### EXERCISE BRIEF
Locate the word "Network" in the data below, then copy every line that holds it.

BEGIN DATA RECORDS

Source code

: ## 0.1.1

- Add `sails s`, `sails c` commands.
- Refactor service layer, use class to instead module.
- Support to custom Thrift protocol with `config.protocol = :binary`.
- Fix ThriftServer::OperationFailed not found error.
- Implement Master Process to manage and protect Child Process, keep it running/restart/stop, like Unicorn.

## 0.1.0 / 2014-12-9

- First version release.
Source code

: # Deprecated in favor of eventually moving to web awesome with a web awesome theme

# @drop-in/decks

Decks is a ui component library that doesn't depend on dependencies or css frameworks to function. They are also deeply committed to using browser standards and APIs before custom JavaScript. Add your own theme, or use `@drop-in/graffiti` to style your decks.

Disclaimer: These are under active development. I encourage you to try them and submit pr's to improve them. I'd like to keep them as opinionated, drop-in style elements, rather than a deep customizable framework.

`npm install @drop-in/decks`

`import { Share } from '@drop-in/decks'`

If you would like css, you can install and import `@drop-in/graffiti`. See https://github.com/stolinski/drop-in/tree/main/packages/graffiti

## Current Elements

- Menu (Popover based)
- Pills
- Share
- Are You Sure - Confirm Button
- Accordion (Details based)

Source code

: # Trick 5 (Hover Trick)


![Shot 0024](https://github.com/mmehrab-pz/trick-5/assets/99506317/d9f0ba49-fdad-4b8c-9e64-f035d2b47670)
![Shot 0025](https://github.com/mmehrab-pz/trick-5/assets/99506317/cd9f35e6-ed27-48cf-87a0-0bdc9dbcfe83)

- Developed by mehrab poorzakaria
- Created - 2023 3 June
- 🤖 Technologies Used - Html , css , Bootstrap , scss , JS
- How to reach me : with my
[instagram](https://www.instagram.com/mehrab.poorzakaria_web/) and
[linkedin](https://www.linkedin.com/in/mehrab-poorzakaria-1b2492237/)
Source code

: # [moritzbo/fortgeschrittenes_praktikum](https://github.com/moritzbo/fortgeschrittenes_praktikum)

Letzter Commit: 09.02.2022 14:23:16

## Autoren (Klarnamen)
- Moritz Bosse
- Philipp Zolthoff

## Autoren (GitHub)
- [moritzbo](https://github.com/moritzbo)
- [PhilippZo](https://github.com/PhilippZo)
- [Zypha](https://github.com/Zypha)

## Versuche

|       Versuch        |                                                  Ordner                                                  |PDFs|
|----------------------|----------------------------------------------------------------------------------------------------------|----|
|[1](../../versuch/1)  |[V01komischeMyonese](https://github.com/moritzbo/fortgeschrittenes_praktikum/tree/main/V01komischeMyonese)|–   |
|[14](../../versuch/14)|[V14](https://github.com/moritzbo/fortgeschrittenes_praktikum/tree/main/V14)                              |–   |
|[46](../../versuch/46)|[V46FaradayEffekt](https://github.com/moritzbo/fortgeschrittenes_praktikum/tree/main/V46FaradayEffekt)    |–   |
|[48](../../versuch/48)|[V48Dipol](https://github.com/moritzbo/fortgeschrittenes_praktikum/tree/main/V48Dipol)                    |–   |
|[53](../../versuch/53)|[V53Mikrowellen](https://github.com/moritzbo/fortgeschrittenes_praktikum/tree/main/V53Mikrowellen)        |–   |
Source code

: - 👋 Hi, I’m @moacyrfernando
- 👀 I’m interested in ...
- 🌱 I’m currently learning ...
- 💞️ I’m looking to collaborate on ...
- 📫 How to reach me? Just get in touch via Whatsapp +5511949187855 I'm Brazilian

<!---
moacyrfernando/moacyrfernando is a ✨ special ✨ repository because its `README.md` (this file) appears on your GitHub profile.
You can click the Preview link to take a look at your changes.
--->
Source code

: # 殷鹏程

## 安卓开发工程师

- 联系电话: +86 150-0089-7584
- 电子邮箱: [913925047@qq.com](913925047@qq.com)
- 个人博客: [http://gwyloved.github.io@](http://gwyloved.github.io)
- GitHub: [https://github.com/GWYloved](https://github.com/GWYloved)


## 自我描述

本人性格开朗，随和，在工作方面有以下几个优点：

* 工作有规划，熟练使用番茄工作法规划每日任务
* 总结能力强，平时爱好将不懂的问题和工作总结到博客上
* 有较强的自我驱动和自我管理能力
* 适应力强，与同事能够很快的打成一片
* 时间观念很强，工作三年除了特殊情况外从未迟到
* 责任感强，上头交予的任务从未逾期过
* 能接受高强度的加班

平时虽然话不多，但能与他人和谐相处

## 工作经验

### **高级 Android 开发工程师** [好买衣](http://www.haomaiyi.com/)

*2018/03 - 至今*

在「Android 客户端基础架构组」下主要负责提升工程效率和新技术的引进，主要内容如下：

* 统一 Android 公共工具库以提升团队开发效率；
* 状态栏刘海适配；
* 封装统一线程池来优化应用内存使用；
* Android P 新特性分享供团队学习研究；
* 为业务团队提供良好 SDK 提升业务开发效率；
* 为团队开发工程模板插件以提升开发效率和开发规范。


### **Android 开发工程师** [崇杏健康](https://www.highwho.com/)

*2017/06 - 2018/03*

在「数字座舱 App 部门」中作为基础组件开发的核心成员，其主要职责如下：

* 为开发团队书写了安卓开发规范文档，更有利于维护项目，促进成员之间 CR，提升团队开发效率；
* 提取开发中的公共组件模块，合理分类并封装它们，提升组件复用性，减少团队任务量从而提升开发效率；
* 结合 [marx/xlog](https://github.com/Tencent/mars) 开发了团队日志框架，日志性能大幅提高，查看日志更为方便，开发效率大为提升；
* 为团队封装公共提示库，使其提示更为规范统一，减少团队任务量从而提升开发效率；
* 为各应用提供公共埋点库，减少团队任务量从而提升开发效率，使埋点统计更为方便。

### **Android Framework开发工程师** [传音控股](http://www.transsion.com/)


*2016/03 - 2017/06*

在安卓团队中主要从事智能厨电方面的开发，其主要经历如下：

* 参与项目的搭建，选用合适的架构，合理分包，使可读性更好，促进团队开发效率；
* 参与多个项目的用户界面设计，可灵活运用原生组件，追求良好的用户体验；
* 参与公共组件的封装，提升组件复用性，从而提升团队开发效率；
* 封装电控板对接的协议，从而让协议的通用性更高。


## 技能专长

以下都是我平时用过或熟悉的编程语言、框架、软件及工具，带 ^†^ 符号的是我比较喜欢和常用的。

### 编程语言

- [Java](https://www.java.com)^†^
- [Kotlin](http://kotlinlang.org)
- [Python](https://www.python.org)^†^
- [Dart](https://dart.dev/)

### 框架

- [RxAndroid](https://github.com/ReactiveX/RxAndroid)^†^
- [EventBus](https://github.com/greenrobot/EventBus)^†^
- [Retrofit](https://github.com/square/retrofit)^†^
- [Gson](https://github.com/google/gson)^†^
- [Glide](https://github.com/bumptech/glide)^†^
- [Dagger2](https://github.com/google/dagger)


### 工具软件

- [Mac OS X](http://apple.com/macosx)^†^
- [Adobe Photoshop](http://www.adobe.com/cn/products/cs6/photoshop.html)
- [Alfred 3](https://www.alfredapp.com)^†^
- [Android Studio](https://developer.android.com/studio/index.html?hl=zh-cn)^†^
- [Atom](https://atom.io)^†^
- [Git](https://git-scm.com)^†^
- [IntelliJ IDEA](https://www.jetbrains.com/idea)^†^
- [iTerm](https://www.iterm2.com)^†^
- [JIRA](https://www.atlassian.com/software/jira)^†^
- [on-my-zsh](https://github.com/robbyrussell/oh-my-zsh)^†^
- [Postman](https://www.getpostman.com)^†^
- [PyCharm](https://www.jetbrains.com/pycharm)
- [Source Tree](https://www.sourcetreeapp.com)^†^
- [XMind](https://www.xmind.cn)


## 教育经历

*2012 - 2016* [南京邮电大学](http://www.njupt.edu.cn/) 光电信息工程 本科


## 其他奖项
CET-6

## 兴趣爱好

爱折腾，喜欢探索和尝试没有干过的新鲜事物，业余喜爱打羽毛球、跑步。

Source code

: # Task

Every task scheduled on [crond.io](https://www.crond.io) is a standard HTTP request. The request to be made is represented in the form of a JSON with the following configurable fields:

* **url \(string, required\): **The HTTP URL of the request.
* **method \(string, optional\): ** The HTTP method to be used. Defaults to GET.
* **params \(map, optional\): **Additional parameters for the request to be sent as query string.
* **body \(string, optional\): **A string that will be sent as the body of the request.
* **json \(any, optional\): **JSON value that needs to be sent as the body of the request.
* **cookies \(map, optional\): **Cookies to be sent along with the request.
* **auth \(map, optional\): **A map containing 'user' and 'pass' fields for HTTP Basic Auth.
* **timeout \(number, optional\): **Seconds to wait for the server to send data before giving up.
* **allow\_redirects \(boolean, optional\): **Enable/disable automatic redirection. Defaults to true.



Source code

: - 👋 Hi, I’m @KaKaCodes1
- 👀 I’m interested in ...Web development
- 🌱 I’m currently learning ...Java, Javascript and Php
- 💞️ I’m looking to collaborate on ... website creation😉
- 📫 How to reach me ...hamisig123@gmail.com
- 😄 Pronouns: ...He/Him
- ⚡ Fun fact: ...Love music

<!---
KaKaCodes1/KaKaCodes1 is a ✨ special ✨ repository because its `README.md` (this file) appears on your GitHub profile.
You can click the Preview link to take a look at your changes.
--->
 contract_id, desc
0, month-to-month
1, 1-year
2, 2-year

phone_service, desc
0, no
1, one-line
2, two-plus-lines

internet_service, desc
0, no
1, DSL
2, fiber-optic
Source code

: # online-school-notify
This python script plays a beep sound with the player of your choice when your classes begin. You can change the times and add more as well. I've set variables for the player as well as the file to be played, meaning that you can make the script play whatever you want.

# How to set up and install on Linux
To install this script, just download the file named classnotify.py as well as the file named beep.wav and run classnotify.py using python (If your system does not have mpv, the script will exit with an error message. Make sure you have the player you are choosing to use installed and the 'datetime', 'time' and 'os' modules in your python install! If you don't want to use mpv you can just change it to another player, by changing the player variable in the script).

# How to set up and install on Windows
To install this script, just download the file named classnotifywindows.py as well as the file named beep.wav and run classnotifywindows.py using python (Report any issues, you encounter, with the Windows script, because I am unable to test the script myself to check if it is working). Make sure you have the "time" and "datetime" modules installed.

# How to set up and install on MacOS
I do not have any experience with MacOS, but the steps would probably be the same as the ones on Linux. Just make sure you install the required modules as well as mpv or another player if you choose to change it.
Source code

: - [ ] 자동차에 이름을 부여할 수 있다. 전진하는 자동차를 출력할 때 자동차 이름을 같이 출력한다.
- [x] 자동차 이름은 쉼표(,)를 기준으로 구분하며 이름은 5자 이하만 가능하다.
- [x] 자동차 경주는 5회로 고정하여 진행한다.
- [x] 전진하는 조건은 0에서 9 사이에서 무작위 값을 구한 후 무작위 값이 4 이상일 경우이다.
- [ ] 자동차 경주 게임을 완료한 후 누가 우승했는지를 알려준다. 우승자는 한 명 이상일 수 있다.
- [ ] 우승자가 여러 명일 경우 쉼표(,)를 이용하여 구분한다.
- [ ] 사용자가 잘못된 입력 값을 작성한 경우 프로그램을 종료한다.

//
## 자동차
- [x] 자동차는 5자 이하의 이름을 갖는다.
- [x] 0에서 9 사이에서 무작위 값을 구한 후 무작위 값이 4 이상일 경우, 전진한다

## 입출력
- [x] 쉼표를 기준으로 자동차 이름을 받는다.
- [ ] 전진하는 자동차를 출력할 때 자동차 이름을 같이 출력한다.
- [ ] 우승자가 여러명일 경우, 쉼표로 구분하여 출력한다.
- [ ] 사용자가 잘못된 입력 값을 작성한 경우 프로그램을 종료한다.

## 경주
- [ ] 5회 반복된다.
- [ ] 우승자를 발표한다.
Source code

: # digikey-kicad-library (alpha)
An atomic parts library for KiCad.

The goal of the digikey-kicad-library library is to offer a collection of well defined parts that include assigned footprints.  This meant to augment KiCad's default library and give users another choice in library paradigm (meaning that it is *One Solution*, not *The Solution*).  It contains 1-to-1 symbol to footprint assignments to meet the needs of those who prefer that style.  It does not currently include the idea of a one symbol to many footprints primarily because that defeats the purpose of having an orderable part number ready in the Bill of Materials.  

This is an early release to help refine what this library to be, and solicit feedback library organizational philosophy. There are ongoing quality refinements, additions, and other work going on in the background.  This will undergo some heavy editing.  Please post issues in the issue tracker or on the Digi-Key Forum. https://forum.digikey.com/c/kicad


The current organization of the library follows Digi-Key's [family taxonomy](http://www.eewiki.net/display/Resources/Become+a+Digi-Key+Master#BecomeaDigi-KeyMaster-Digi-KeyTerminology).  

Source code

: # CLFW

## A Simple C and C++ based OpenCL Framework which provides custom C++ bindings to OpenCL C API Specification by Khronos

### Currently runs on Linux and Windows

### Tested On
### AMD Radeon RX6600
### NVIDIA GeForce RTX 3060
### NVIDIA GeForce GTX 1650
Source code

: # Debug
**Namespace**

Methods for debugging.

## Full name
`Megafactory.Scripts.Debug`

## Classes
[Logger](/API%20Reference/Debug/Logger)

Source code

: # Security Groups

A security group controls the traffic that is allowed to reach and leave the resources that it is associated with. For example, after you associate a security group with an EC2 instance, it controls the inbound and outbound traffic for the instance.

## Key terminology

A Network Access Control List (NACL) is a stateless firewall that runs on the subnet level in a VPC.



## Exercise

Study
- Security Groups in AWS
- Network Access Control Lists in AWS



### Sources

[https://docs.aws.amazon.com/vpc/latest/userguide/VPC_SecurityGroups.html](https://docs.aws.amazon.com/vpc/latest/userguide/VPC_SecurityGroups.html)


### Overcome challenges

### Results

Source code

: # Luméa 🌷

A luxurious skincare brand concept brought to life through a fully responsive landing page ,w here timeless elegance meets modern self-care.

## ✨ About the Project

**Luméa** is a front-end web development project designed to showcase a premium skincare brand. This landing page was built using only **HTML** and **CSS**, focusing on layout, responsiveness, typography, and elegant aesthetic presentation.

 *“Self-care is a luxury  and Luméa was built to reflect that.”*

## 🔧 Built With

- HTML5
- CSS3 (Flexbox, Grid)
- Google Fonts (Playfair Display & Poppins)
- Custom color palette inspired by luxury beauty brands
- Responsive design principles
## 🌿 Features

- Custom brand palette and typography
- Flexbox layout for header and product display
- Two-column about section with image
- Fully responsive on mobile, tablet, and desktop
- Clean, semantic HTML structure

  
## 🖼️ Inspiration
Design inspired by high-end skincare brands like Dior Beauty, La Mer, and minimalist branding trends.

END DATA RECORDS

### OUTPUT
A Network Access Control List (NACL) is a stateless firewall that runs on the subnet level in a VPC.
- Network Access Control Lists in AWS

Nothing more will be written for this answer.